# Connect to PC using 'Connect to sever'



## owaters (Dec 2, 2002)

Is it possible to connect to a remote PC using the 'Connect to server' command in the Finder?

If so how?

I am looking for a program which will allow me and a PC user to share files over the internet. We are both using broadband connection so it should be pretty quick.

It would be great to have their hard drive appear on my desktop like networked macs. Is it possible?

Thanks


----------



## ex2bot (Dec 2, 2002)

Owaters,

You might check out ssh, the unix secure shell command that would allow you to hook up to a PC over a LAN or across the Internet. I use a good free util called Putty on the PC side to set up secure shells. This would work (I'm sure) over the Internet. In fact, that's the idea. 

Then you can use the secure copy command to send files.

If you're interested in doing this (a bit more complicated than the nice "Connect to Server" browser), ask around in the Darwin/MacOSX forum.

Doug


----------



## kendall (Dec 2, 2002)

You should be able to setup your Windows PC for file sharing then mount it with "Connect to Server" using the address "smb://numeric.IP.address"

Sharity is a program that basically does the same thing but is supposedly more user friendly.

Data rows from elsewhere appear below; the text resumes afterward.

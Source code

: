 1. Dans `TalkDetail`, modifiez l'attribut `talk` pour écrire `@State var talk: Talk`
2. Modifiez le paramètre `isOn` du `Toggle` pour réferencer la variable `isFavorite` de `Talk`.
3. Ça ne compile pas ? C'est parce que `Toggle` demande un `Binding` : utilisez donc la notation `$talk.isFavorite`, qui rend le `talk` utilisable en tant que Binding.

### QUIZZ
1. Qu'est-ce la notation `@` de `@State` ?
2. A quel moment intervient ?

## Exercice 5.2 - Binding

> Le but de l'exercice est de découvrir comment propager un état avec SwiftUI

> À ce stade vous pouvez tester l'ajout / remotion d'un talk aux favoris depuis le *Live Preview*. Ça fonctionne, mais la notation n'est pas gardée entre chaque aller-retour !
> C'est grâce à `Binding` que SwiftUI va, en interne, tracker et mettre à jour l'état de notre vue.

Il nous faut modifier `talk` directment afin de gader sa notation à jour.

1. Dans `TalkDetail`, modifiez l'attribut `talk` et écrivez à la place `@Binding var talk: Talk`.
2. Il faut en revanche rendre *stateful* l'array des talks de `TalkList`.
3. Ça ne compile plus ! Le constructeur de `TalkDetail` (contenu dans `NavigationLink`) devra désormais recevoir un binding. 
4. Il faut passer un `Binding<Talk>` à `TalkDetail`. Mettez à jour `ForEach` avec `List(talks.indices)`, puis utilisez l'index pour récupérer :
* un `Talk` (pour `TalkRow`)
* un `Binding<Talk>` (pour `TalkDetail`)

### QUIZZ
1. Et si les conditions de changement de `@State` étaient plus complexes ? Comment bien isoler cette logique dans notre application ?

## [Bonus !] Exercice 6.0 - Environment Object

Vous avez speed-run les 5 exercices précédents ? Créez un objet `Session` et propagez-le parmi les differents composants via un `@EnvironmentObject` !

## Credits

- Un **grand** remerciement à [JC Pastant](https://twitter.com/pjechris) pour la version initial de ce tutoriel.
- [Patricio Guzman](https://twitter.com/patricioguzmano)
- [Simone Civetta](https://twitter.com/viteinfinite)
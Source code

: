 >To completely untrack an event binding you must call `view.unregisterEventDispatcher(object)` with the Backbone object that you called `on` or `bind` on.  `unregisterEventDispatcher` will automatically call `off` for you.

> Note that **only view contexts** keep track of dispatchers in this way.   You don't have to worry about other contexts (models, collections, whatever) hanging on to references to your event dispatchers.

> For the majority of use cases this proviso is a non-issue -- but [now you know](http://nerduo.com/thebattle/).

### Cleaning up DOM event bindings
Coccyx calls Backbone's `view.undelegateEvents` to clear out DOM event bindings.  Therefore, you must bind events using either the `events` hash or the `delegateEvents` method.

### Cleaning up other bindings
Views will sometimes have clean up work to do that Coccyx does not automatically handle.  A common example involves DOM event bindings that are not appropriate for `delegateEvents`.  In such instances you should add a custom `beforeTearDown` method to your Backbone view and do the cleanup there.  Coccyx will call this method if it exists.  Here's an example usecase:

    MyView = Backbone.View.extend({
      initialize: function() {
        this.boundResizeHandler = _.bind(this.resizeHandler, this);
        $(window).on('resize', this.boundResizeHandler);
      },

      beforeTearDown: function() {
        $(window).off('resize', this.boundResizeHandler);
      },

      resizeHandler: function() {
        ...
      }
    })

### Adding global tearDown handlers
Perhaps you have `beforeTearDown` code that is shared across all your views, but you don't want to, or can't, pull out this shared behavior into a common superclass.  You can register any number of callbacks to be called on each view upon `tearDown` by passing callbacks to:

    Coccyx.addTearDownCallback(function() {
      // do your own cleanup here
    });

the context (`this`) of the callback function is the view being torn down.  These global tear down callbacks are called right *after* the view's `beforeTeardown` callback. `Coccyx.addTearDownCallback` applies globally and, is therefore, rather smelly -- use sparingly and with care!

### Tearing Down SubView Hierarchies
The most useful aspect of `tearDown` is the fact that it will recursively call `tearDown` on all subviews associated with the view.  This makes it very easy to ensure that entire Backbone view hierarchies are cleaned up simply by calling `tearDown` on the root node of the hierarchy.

http://www.obdev.at/products/sharity/


----------



## Captain Code (Dec 2, 2002)

It's possible if you have Mac OSX 10.2
Over the internet, the PC user won't show up in the list of computers on your network, but if you know their IP address, and the name of their share, you can just type it into the text box like this:
smb://PC_IP_ADDRESS/SHARE_NAME

Hit enter, and your Mac will attempt to connect to the PC share.  If there's a password set on that share, the Finder will prompt you to enter it.

Hope that helps


----------



## fryke (Dec 3, 2002)

it's often faster/easier for me to use ftp. there's an ftp-server built into Mac OS X but not into Windows (unless you use IIS).

You'll find free FTP Server packages on www.tucows.com for Windows.

You'll find FTP Client packages also on tucows or on www.windowstracker.com for Windows.

On the Mac side, you use the internal FTP server and set up a user for it. You can test the setup by accessing 'localhost' via an FTP client application.

On the Mac I use Fetch 4.x - www.fetchsoftworks.com - but there are others that you can find on www.versiontracker.com/macosx - for example Transmit, NetFinder or just the Finder (connect to server: ftp://user@ip.address), but with the Finder you can only download, not upload yet.


----------



## owaters (Dec 3, 2002)

Thanks for your help guys.

I will have a go later tonight and tell you the results.
I think I might go for the simple 'connect to server' using SMB.


----------



## kalantna (Dec 3, 2002)

You can download Remote Desktop Connection from Microsoft. They have an X version that works great. Just make sure the PC is set up for remote desktop use.


----------